In the data below, find every line with the word "delete" and copy it.

┌─ DATA TO PROCESS

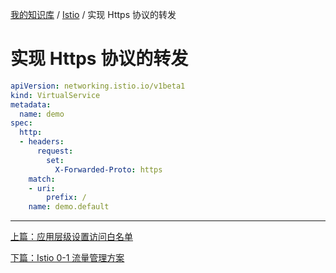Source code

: [我的知识库](../README.md) / [Istio](zz_gneratered_mdi.md) / 实现 Https 协议的转发

# 实现 Https 协议的转发

```yaml
apiVersion: networking.istio.io/v1beta1
kind: VirtualService
metadata:
  name: demo
spec:
  http:
  - headers:
      request:
        set:
          X-Forwarded-Proto: https
    match:
    - uri:
        prefix: /
    name: demo.default
```

---
[上篇：应用层级设置访问白名单](istio-white-manifest.md)

[下篇：Istio 0-1 流量管理方案](traffic-management.md)
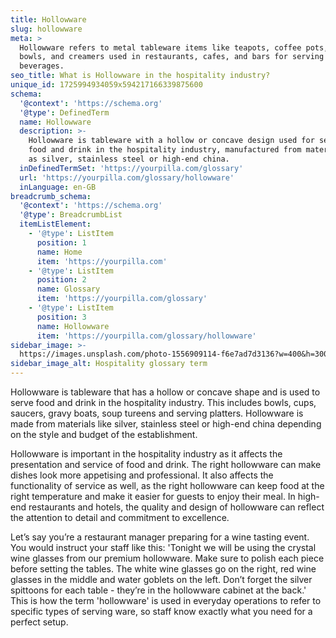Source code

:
 ```yaml
---
title: Hollowware
slug: hollowware
meta: >
  Hollowware refers to metal tableware items like teapots, coffee pots, sugar
  bowls, and creamers used in restaurants, cafes, and bars for serving
  beverages.
seo_title: What is Hollowware in the hospitality industry?
unique_id: 1725994934059x594217166339875600
schema:
  '@context': 'https://schema.org'
  '@type': DefinedTerm
  name: Hollowware
  description: >-
    Hollowware is tableware with a hollow or concave design used for serving
    food and drink in the hospitality industry, manufactured from materials such
    as silver, stainless steel or high-end china.
  inDefinedTermSet: 'https://yourpilla.com/glossary'
  url: 'https://yourpilla.com/glossary/hollowware'
  inLanguage: en-GB
breadcrumb_schema:
  '@context': 'https://schema.org'
  '@type': BreadcrumbList
  itemListElement:
    - '@type': ListItem
      position: 1
      name: Home
      item: 'https://yourpilla.com'
    - '@type': ListItem
      position: 2
      name: Glossary
      item: 'https://yourpilla.com/glossary'
    - '@type': ListItem
      position: 3
      name: Hollowware
      item: 'https://yourpilla.com/glossary/hollowware'
sidebar_image: >-
  https://images.unsplash.com/photo-1556909114-f6e7ad7d3136?w=400&h=300&fit=crop&auto=format
sidebar_image_alt: Hospitality glossary term
---
```

Hollowware is tableware that has a hollow or concave shape and is used to serve food and drink in the hospitality industry. This includes bowls, cups, saucers, gravy boats, soup tureens and serving platters. Hollowware is made from materials like silver, stainless steel or high-end china depending on the style and budget of the establishment.

Hollowware is important in the hospitality industry as it affects the presentation and service of food and drink. The right hollowware can make dishes look more appetising and professional. It also affects the functionality of service as well, as the right hollowware can keep food at the right temperature and make it easier for guests to enjoy their meal. In high-end restaurants and hotels, the quality and design of hollowware can reflect the attention to detail and commitment to excellence.

Let’s say you’re a restaurant manager preparing for a wine tasting event. You would instruct your staff like this: 'Tonight we will be using the crystal wine glasses from our premium hollowware. Make sure to polish each piece before setting the tables. The white wine glasses go on the right, red wine glasses in the middle and water goblets on the left. Don’t forget the silver spittoons for each table - they’re in the hollowware cabinet at the back.' This is how the term 'hollowware' is used in everyday operations to refer to specific types of serving ware, so staff know exactly what you need for a perfect setup.
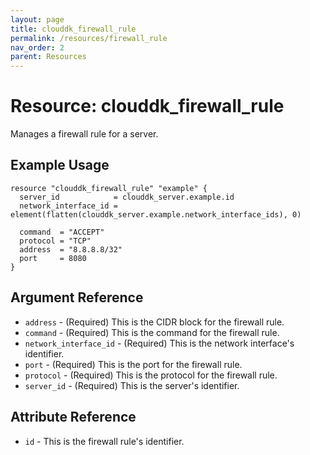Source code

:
 ```yaml
---
layout: page
title: clouddk_firewall_rule
permalink: /resources/firewall_rule
nav_order: 2
parent: Resources
---
```


# Resource: clouddk_firewall_rule

Manages a firewall rule for a server.

## Example Usage

```
resource "clouddk_firewall_rule" "example" {
  server_id            = clouddk_server.example.id
  network_interface_id = element(flatten(clouddk_server.example.network_interface_ids), 0)

  command  = "ACCEPT"
  protocol = "TCP"
  address  = "8.8.8.8/32"
  port     = 8080
}
```

## Argument Reference

* `address` - (Required) This is the CIDR block for the firewall rule.
* `command` - (Required) This is the command for the firewall rule.
* `network_interface_id` - (Required) This is the network interface's identifier.
* `port` - (Required) This is the port for the firewall rule.
* `protocol` - (Required) This is the protocol for the firewall rule.
* `server_id` - (Required) This is the server's identifier.

## Attribute Reference

* `id` - This is the firewall rule's identifier.
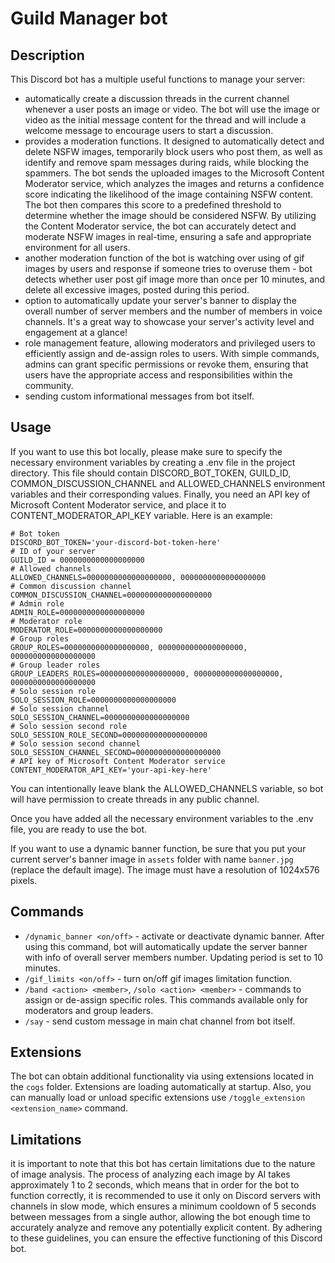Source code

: # Guild Manager bot

## Description

This Discord bot has a multiple useful functions to manage your server:
- automatically create a discussion threads in the current channel whenever a user posts an image or video. The bot will 
use the image or video as the initial message content for the thread and will include a welcome message to encourage users 
to start a discussion.
- provides a moderation functions. It designed to automatically detect and delete NSFW images, temporarily 
block users who post them, as well as identify and remove spam messages during raids, while blocking the spammers. The 
bot sends the uploaded images to the Microsoft Content Moderator service, which analyzes the images and returns a confidence 
score indicating the likelihood of the image containing NSFW content. The bot then compares this score to a predefined 
threshold to determine whether the image should be considered NSFW. By utilizing the Content Moderator service, the bot can 
accurately detect and moderate NSFW images in real-time, ensuring a safe and appropriate environment for all users.
- another moderation function of the bot is watching over using of gif images by users and response if someone tries to overuse them - bot
detects whether user post gif image more than once per 10 minutes, and delete all excessive images, posted during this period.
- option to automatically update your server's banner to display the overall number of server members and 
the number of members in voice channels. It's a great way to showcase your server's activity level and engagement at a glance!
- role management feature, allowing moderators and privileged users to efficiently assign and de-assign roles to users. With simple 
commands, admins can grant specific permissions or revoke them, ensuring that users have the appropriate access and 
responsibilities within the community.
- sending custom informational messages from bot itself.

## Usage

If you want to use this bot locally, please make sure to specify the necessary environment variables by creating a .env file 
in the project directory. This file should contain DISCORD_BOT_TOKEN, GUILD_ID, COMMON_DISCUSSION_CHANNEL and ALLOWED_CHANNELS 
environment variables and their corresponding values.
Finally, you need an API key of Microsoft Content Moderator service, and place it to CONTENT_MODERATOR_API_KEY variable.
Here is an example:
```
# Bot token
DISCORD_BOT_TOKEN='your-discord-bot-token-here'
# ID of your server
GUILD_ID = 0000000000000000000
# Allowed channels
ALLOWED_CHANNELS=0000000000000000000, 0000000000000000000
# Common discussion channel
COMMON_DISCUSSION_CHANNEL=0000000000000000000
# Admin role
ADMIN_ROLE=0000000000000000000
# Moderator role
MODERATOR_ROLE=0000000000000000000
# Group roles
GROUP_ROLES=0000000000000000000, 0000000000000000000, 0000000000000000000
# Group leader roles
GROUP_LEADERS_ROLES=0000000000000000000, 0000000000000000000, 0000000000000000000
# Solo session role
SOLO_SESSION_ROLE=0000000000000000000
# Solo session channel
SOLO_SESSION_CHANNEL=0000000000000000000
# Solo session second role
SOLO_SESSION_ROLE_SECOND=0000000000000000000
# Solo session second channel
SOLO_SESSION_CHANNEL_SECOND=0000000000000000000
# API key of Microsoft Content Moderator service
CONTENT_MODERATOR_API_KEY='your-api-key-here'
```
You can intentionally leave blank the ALLOWED_CHANNELS variable, so bot will have permission to create threads in any public channel.

Once you have added all the necessary environment variables to the .env file, you are ready to use the bot. 

If you want to use a dynamic banner function, be sure that you put your current server's banner image in `assets` folder with name `banner.jpg` (replace the default image). 
The image must have a resolution of 1024x576 pixels.

## Commands

- `/dynamic_banner <on/off>` - activate or deactivate dynamic banner. After using this command, bot will automatically update the server banner with 
info of overall server members number. Updating period is set to 10 minutes.
- `/gif_limits <on/off>` - turn on/off gif images limitation function.
- `/band <action> <member>`, `/solo <action> <member>` - commands to assign or de-assign specific roles. This commands available only for moderators and group leaders.
- `/say` - send custom message in main chat channel from bot itself.

## Extensions

The bot can obtain additional functionality via using extensions located in the `cogs` folder. Extensions are loading automatically at startup. 
Also, you can manually load or unload specific extensions use `/toggle_extension <extension_name>` command.

## Limitations

it is important to note that this bot has certain limitations due to the nature of image analysis. The process of analyzing
each image by AI takes approximately 1 to 2 seconds, which means that in order for the bot to function correctly, it is recommended 
to use it only on Discord servers with channels in slow mode, which ensures a minimum cooldown of 5 seconds between messages 
from a single author, allowing the bot enough time to accurately analyze and remove any potentially explicit content. By 
adhering to these guidelines, you can ensure the effective functioning of this Discord bot.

└─

■ **EXPECTED OUTPUT**:
- provides a moderation functions. It designed to automatically detect and delete NSFW images, temporarily 
detects whether user post gif image more than once per 10 minutes, and delete all excessive images, posted during this period.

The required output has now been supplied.